We were loved and spoiled grandchildren, all seven of us, but the differences between the girls and the boys were stark: boys made mess, and girls cleaned it up.
As is the case for many immigrant families, our upbringings were centered around one large family house, in which we all lived for at least some portion of our childhoods. We were loved and spoiled grandchildren, all seven of us, but the differences between the girls and the boys were stark: boys made mess, and girls cleaned it up. Boys requested and received; girls were to be polite about wants. Boys were to play outside and climb trees; girls were to help in the kitchen. If I failed to help out around the house (and as a distracted child, I often did fail), it was commented upon and critiqued. The older granddaughters, who were around the same age as the grandsons, certainly had it worse than the rest of us (as being younger granted us some privilege). Nonetheless, it was a difference I know that we all found rather unfair.

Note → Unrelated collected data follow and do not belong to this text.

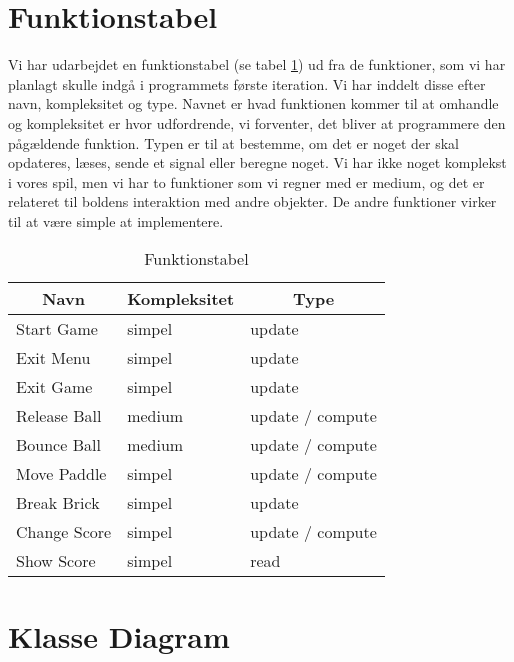 \section{Funktionstabel}
Vi har udarbejdet en funktionstabel (se  tabel \ref{funktionstabel}) ud fra de funktioner, som vi har planlagt skulle indgå i programmets første iteration. Vi har inddelt disse efter navn, kompleksitet og type. Navnet er hvad funktionen kommer til at omhandle og kompleksitet er hvor udfordrende, vi forventer, det bliver at programmere den pågældende funktion. Typen er til at bestemme, om det er noget der skal opdateres, læses, sende et signal eller beregne noget. Vi har ikke noget komplekst i vores spil, men vi har to funktioner som vi regner med er medium, og det er relateret til boldens interaktion med andre objekter. De andre funktioner virker til at være simple at implementere.
\begin{table}[]
\centering
\caption{Funktionstabel}
\label{funktionstabel}
\begin{tabular}{|l|l|l|}
\hline
\multicolumn{1}{|c|}{Navn} & \multicolumn{1}{c|}{Kompleksitet} & \multicolumn{1}{c|}{Type} \\ \hline
Start Game & simpel & update \\ \hline
Exit Menu & simpel & update \\ \hline
Exit Game & simpel & update \\ \hline
Release Ball & medium & update / compute \\ \hline
Bounce Ball & medium & update / compute \\ \hline
Move Paddle & simpel & update / compute \\ \hline
Break Brick & simpel & update \\ \hline
Change Score & simpel & update / compute \\ \hline
Show Score & simpel & read \\ \hline
\end{tabular}
\end{table}

\section{Klasse Diagram}

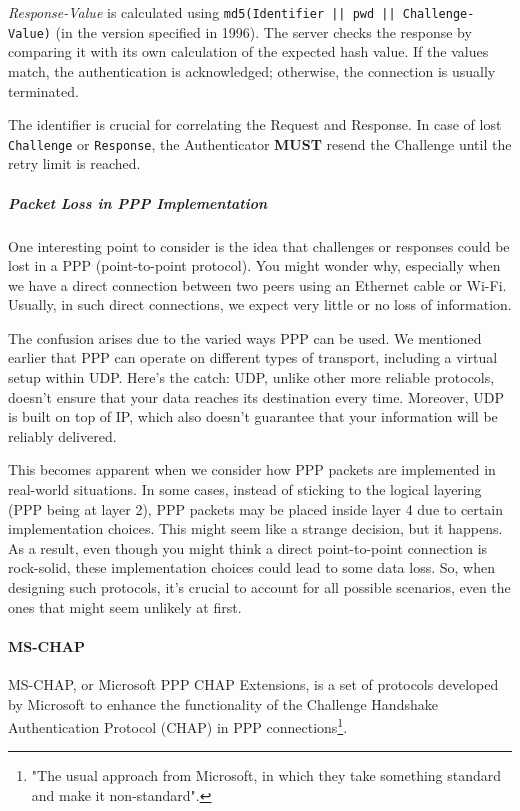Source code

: \textit{Response-Value} is calculated using \texttt{md5(Identifier || pwd || Challenge-Value)} (in the version specified in 1996). The server checks the response by comparing it with its own calculation of the expected hash value. If the values match, the authentication is acknowledged; otherwise, the connection is usually terminated.

The identifier is crucial for correlating the Request and Response. In case of lost \texttt{Challenge} or \texttt{Response}, the Authenticator \textbf{MUST} resend the Challenge until the retry limit is reached.



\subparagraph{Packet Loss in PPP Implementation}
One interesting point to consider is the idea that challenges or responses could be lost in a PPP (point-to-point protocol). You might wonder why, especially when we have a direct connection between two peers using an Ethernet cable or Wi-Fi. Usually, in such direct connections, we expect very little or no loss of information.

The confusion arises due to the varied ways PPP can be used. We mentioned earlier that PPP can operate on different types of transport, including a virtual setup within UDP. Here's the catch: UDP, unlike other more reliable protocols, doesn't ensure that your data reaches its destination every time. Moreover, UDP is built on top of IP, which also doesn't guarantee that your information will be reliably delivered.

This becomes apparent when we consider how PPP packets are implemented in real-world situations. In some cases, instead of sticking to the logical layering (PPP being at layer 2), PPP packets may be placed inside layer 4 due to certain implementation choices. This might seem like a strange decision, but it happens. As a result, even though you might think a direct point-to-point connection is rock-solid, these implementation choices could lead to some data loss. So, when designing such protocols, it's crucial to account for all possible scenarios, even the ones that might seem unlikely at first.


\paragraph{MS-CHAP}
MS-CHAP, or Microsoft PPP CHAP Extensions, is a set of protocols developed by Microsoft to enhance the functionality of the Challenge Handshake Authentication Protocol (CHAP) in PPP connections\footnote{"The usual approach from Microsoft, in which they take something standard and make it non-standard".}.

I have lived away from my family now for many years, but for those who still live near the family home, this pattern has continued: the women visit my ageing grandparents and do chores (some visit multiple days a week for this); the women do the cooking; the women do the grocery shopping. The men are consumers of the household. Two examples of this discrepancy that I have recently lived are a standoff I experienced with a male cousin when he asked me to iron his jeans (there was no reason that he could not iron his own jeans, and he wouldn’t have asked had I been one of the men), and a standoff I experienced with an uncle when he attempted to order coffee from my female cousin as if she was a waitress - more rudely, nonetheless, than one should speak to one’s waitress (no greeting, just a snap of the fingers and ‘white with one sugar’).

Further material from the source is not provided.